Chimeras were the collective term for synthetic magical beasts created by combining various magical creatures.
Among such chimeras, those made using intelligent beings like humans were special. These beings, possessing both the robustness of magical beasts and the cunning of intelligent beings, were called Nous Chimeras.
However, Nous Chimeras had a fatal weakness. If the completion level was even slightly deficient during creation, the beast’s wildness would overwhelm the intelligence, gradually causing cognitive regression.
To revive the deteriorating intelligence, they had to consume the brains of other intelligent beings.
Noiro realized why Demedes and his group were so knowledgeable about hunting humans. They were all man-eating magical beasts.
Even he, who had been Demedes’s rival, hadn’t known this information. It must have been a secret the beast handlers desperately tried to hide.
Yet Ortes was reciting such secrets as if they were nothing, with complete composure.
‘Just who is this man?’
How much, and how far, could he see?
Noiro reflected on his own past actions with astonishment.

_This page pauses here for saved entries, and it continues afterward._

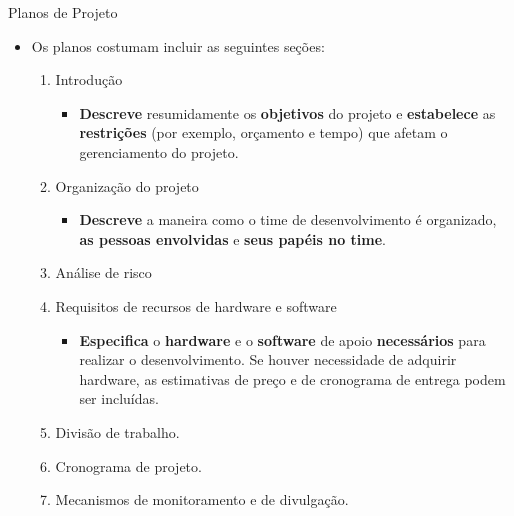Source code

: \documentclass{beamer}
\begin{document}
\begin{frame}{Planos de Projeto}
    \begin{itemize}
        \justifying
        \item Os planos costumam incluir as seguintes seções:
            \begin{enumerate}
                \item \alert<2>{Introdução}
                    \begin{itemize}
                        \justifying
                        \item<2> \textbf{Descreve} resumidamente os \textbf{objetivos} do projeto e \textbf{estabelece} as \textbf{restrições} (por exemplo, orçamento e tempo) que afetam o gerenciamento do projeto.
                    \end{itemize}
                \item \alert<3>{Organização do projeto}
                    \begin{itemize}
                        \justifying
                        \item<3> \textbf{Descreve} a maneira como o time de desenvolvimento é organizado, \textbf{as pessoas envolvidas} e \textbf{seus papéis no time}.
                    \end{itemize}
                \item Análise de risco
                \item \alert<4>{Requisitos de recursos de hardware e software}
                    \begin{itemize}
                        \justifying
                        \item<4> \textbf{Especifica} o \textbf{hardware} e o \textbf{software} de apoio \textbf{necessários} para realizar o desenvolvimento. Se houver necessidade de adquirir hardware, as estimativas de preço e de cronograma de entrega podem ser incluídas.
                    \end{itemize}
                \item Divisão de trabalho.
                \item Cronograma de projeto.
                \item Mecanismos de monitoramento e de divulgação.
            \end{enumerate}
    \end{itemize}
\end{frame}
\end{document}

Fortunately, he had few facts he couldn’t proudly share with others.
***
‘I shouldn’t freeze up just because I mistakenly thought we’re facing the Ten Towers.’
I wondered if I should be so casual about revealing the director’s secret, but Demedes was already certain to be dismissed from his position as director.

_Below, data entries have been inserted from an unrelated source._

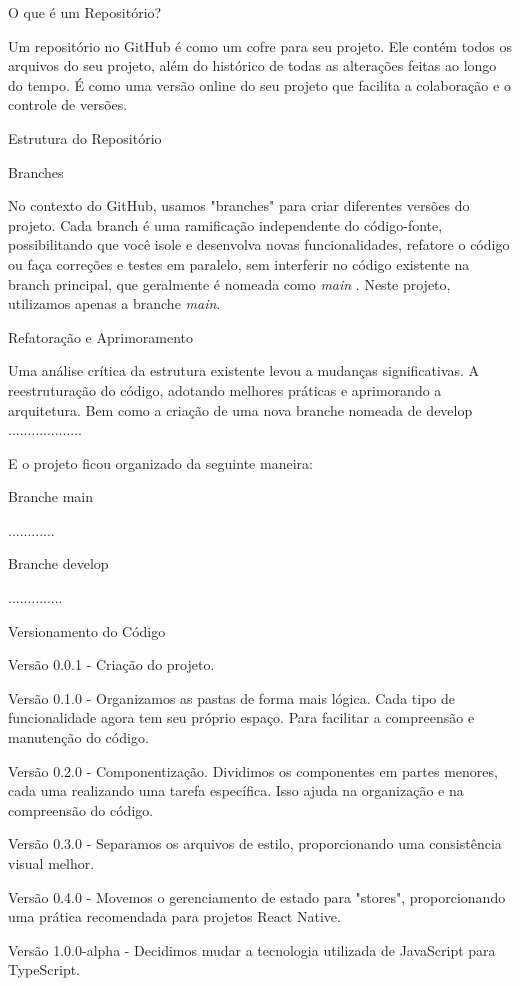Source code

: \begin{itemize}
\begin{itemize}
O que é um Repositório?

Um repositório no GitHub é como um cofre para seu projeto. Ele contém todos os arquivos do seu projeto, além do histórico de todas as alterações feitas ao longo do tempo. É como uma versão online do seu projeto que facilita a colaboração e o controle de versões.

Estrutura do Repositório

Branches

No contexto do GitHub, usamos "branches" para criar diferentes versões do projeto. Cada branch é uma ramificação independente do código-fonte, possibilitando que você isole e desenvolva novas funcionalidades, refatore o código ou faça correções e testes em paralelo, sem interferir no código existente na branch principal, que geralmente é nomeada como \textit{main} \cite{al}. Neste projeto, utilizamos apenas a branche \textit{main}.


Refatoração e Aprimoramento

Uma análise crítica da estrutura existente levou a mudanças significativas. A reestruturação do código, adotando melhores práticas e aprimorando a arquitetura. Bem como a criação de uma nova branche nomeada de develop ...................

E o projeto ficou organizado da seguinte maneira: 

Branche main

............

Branche develop

..............

Versionamento do Código

Versão 0.0.1 -  Criação do projeto.

Versão 0.1.0 - Organizamos as pastas de forma mais lógica. Cada tipo de funcionalidade agora tem seu próprio espaço. Para facilitar a compreensão e manutenção do código.

Versão 0.2.0 - Componentização. Dividimos os componentes em partes menores, cada uma realizando uma tarefa específica. Isso ajuda na organização e na compreensão do código.

Versão 0.3.0 - Separamos os arquivos de estilo, proporcionando uma consistência visual melhor.

Versão 0.4.0 - Movemos o gerenciamento de estado para "stores", proporcionando uma prática recomendada para projetos React Native.

Versão 1.0.0-alpha - Decidimos mudar a tecnologia utilizada de JavaScript para TypeScript.



\end{itemize}
\end{itemize}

Given his current state, Demedes didn’t have much time left. They couldn’t keep a dead person in the director’s seat.
In fact, he was already dead as an intelligent being.
As the species classification “synthetic magical beast” suggests, chimeras are originally artificial life forms.
Dangerous artificial life forms typically have devices implanted to control their minds.
Perhaps in Etna City, he was lucky enough to kill the magician who created him and gain freedom, but now that control device has been seized or compromised, and his sense of self has vanished.
The independent self known as “Director Demedes” has collapsed, and what remains is merely a chimera with the individual name Demedes.
I focus on the lines faintly visible to my eyes. The lines entangled in the chimeras’ bodies extended somewhere into this bizarre rocky plain.
Lines of mana that would reach whoever had taken control of the chimeras. Probably connected to the robed old man the crystal had shown me.
“Director Noiro.”
Somehow there’s no answer. Is he tense facing the chimera group?
“I’ll keep one alive. Please prepare for capture.”
As a hunter, he should have equipment for capturing prey, right?